##### GIVEN ENTRIES #####

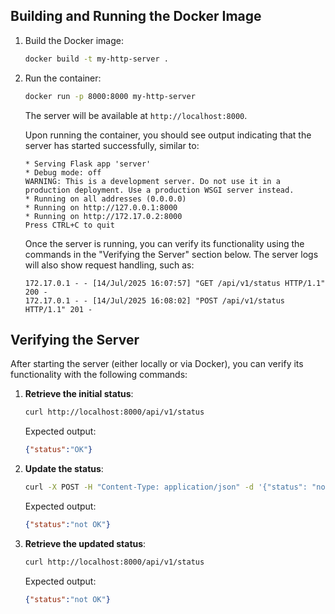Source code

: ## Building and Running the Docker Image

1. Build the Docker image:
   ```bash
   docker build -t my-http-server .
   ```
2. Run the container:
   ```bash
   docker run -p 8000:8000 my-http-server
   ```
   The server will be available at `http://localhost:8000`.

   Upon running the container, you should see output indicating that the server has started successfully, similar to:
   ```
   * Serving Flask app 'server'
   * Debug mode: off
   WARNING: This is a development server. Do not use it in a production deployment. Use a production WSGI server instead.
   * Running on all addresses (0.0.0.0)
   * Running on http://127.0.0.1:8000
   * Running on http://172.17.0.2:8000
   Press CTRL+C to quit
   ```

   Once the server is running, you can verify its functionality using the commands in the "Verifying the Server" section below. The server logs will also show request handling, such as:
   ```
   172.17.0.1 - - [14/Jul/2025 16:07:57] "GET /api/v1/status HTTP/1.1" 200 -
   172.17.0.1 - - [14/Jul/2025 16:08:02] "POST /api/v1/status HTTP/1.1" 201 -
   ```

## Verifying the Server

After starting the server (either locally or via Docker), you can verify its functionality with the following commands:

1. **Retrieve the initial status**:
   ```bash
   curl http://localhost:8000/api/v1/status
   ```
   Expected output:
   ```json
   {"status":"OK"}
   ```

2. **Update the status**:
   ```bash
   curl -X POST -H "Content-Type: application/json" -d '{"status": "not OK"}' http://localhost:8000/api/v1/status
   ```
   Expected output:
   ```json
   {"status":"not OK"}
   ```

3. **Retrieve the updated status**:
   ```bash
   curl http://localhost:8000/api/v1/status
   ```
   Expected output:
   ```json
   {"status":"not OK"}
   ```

#####
##### GIVEN ENTRIES #####

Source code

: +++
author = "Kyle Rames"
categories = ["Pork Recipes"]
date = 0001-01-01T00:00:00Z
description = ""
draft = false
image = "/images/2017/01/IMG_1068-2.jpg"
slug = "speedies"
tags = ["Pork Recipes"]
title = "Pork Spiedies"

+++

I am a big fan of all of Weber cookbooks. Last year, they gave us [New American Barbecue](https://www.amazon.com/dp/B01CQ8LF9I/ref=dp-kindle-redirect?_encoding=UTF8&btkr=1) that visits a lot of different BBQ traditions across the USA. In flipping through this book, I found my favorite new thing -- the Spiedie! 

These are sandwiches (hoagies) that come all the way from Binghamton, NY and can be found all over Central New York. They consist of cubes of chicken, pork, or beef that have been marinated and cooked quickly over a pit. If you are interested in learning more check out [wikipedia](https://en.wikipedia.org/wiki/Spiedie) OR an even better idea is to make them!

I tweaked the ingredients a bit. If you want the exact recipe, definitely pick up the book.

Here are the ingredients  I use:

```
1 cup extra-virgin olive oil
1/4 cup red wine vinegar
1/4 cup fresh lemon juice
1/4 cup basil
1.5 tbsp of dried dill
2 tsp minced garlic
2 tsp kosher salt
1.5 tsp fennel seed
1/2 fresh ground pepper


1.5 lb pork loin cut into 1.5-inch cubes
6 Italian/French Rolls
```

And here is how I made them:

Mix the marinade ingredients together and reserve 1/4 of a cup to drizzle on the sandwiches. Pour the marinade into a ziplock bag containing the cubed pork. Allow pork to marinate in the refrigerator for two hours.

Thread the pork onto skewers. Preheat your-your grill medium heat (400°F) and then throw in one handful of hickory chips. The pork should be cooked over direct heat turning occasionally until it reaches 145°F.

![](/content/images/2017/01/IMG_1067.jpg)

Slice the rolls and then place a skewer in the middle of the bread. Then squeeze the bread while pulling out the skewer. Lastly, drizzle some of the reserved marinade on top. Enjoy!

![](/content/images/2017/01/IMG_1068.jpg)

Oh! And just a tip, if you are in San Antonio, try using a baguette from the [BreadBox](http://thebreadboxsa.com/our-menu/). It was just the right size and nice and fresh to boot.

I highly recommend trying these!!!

#####

After identifying the lines above that contain "found", copy each one.

I am a big fan of all of Weber cookbooks. Last year, they gave us [New American Barbecue](https://www.amazon.com/dp/B01CQ8LF9I/ref=dp-kindle-redirect?_encoding=UTF8&btkr=1) that visits a lot of different BBQ traditions across the USA. In flipping through this book, I found my favorite new thing -- the Spiedie! 
These are sandwiches (hoagies) that come all the way from Binghamton, NY and can be found all over Central New York. They consist of cubes of chicken, pork, or beef that have been marinated and cooked quickly over a pit. If you are interested in learning more check out [wikipedia](https://en.wikipedia.org/wiki/Spiedie) OR an even better idea is to make them!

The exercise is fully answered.